Return the listing below unchanged, except that the pictures are dropped.
-- -- --
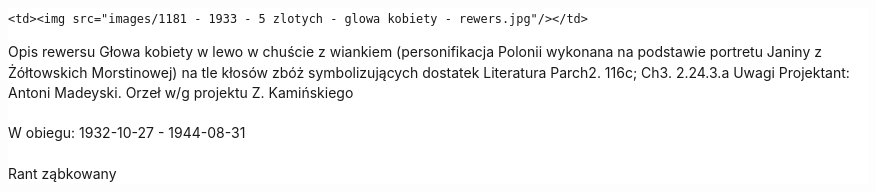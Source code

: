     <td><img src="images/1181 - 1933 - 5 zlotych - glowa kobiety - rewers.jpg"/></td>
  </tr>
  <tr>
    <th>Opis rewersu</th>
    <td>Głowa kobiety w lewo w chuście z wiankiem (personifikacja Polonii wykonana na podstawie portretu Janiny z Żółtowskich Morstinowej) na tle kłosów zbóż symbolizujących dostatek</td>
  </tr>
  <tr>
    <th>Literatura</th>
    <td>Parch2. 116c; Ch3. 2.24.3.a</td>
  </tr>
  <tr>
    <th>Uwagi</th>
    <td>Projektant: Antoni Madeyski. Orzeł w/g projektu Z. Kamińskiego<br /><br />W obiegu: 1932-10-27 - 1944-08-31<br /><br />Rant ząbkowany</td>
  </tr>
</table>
-- -- --
■ **Result of the exercise**:
Source code

:     <td><img src="images/1181 - 1933 - 5 zlotych - glowa kobiety - rewers.jpg"/></td>
  </tr>
  <tr>
    <th>Opis rewersu</th>
    <td>Głowa kobiety w lewo w chuście z wiankiem (personifikacja Polonii wykonana na podstawie portretu Janiny z Żółtowskich Morstinowej) na tle kłosów zbóż symbolizujących dostatek</td>
  </tr>
  <tr>
    <th>Literatura</th>
    <td>Parch2. 116c; Ch3. 2.24.3.a</td>
  </tr>
  <tr>
    <th>Uwagi</th>
    <td>Projektant: Antoni Madeyski. Orzeł w/g projektu Z. Kamińskiego<br /><br />W obiegu: 1932-10-27 - 1944-08-31<br /><br />Rant ząbkowany</td>
  </tr>
</table>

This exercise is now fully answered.